Monday, May 20, 2013

CUCUMBER PICKLES WITH CHEESE AND RYE BREAD

This recipe comes from "Gourmet," my now long-lost source for so much wonderful food. The results of its recipes were always good and sometimes spectacular. When I was in a position to buy ads from top magazines, I was once invited to lunch in the Gourmet kitchen in New York and had a chance to see all they did and to eat the delicious results. Alas, they're now gone. But their recipes linger on

This one has the advantage of being both easy to make and unusually good, a combination to which I am always attracted. I've found that one English cucumber will suffice, especially if you have other hors d'oeuvres. These can be arranged on a nice platter in the kitchen and brought to the place where you're serving cocktails. Be sure to let the cheese come to room temperature before spreading it it on the bread. I leave mine out at least an hour ahead. And cut the cucumbers very thinly. So long as they're the Engish kind, wrapped in a plastic sleeve, It isn't necessary to peel or seed them.

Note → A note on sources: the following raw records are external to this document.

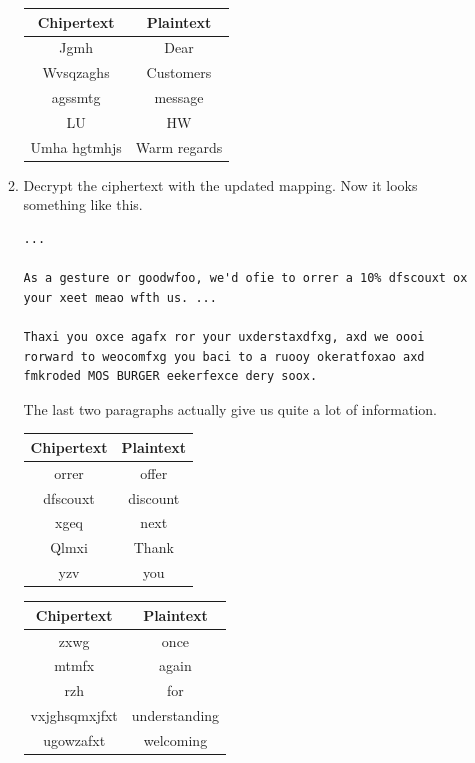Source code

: \documentclass[12pt, a4paper]{article}
\begin{document}
\begin{enumerate}[label=(\alph*)]
\begin{enumerate}[label=(\arabic*)]
      \begin{tabular}{|cc|}
        \hline \textbf{Chipertext} & \textbf{Plaintext} \\\hline
        Jgmh & Dear \\
        Wvsqzaghs & Customers \\
        agssmtg & message \\
        LU & HW \\
        Umha hgtmhjs & Warm regards \\\hline
      \end{tabular}

      \vspace{0.5\baselineskip}
      \item Decrypt the ciphertext with the updated mapping. Now it looks something
      like this.
      \begin{Verbatim}[frame=single, fontsize=\scriptsize, breaklines]
...

As a gesture or goodwfoo, we'd ofie to orrer a 10% dfscouxt ox your xeet meao wfth us. ...

Thaxi you oxce agafx ror your uxderstaxdfxg, axd we oooi rorward to weocomfxg you baci to a ruooy okeratfoxao axd fmkroded MOS BURGER eekerfexce dery soox.
      \end{Verbatim}
      The last two paragraphs actually give us quite a lot of information.

      \begin{tabular}{|cc|}
        \hline \textbf{Chipertext} & \textbf{Plaintext} \\\hline
        orrer & offer \\
        dfscouxt & discount \\
        xgeq & next \\
        Qlmxi & Thank \\
        yzv & you \\\hline
      \end{tabular}\quad
      \begin{tabular}{|cc|}
        \hline \textbf{Chipertext} & \textbf{Plaintext} \\\hline
        zxwg & once \\
        mtmfx & again \\
        rzh & for \\
        vxjghsqmxjfxt & understanding \\
        ugowzafxt & welcoming \\\hline
      \end{tabular}


\end{enumerate}
\end{enumerate}
\end{document}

CUCUMBER PICKLES WITH CHEESE AND RYE BREAD
serves 6-8

2 English cucumbers (1 will do)
1 t Kosher salt
1/2 C cider vinegar
1/4 C sugar
1 T dry mustard
2 t drained, bottled horseradish
1 t chopped fresh dill
1 loaf party rye bread, the square kind
6-8-oz semi-soft cheese, preferably German, such as Cambazola or Mirabo

1. Cut cucumbers croswise into 1/8 inch thick slices, prefereably on a mandolin, then toss with kosher salt in a bowl and let stand 15 minutes. Rinse and drain cucumbers and pat dry with paper towels.

2. Whisk together vinegar, sugar, mustard, horseradish and dill until sugar is dissolved. Stir in cucumbers and let stand at least 5 minutes.

3. Slice bread, slather with thin layer of cheese and place a cucumber slice on top of each slice.

Note: pickles can be made 2-4 hours ahead and chilled, covered.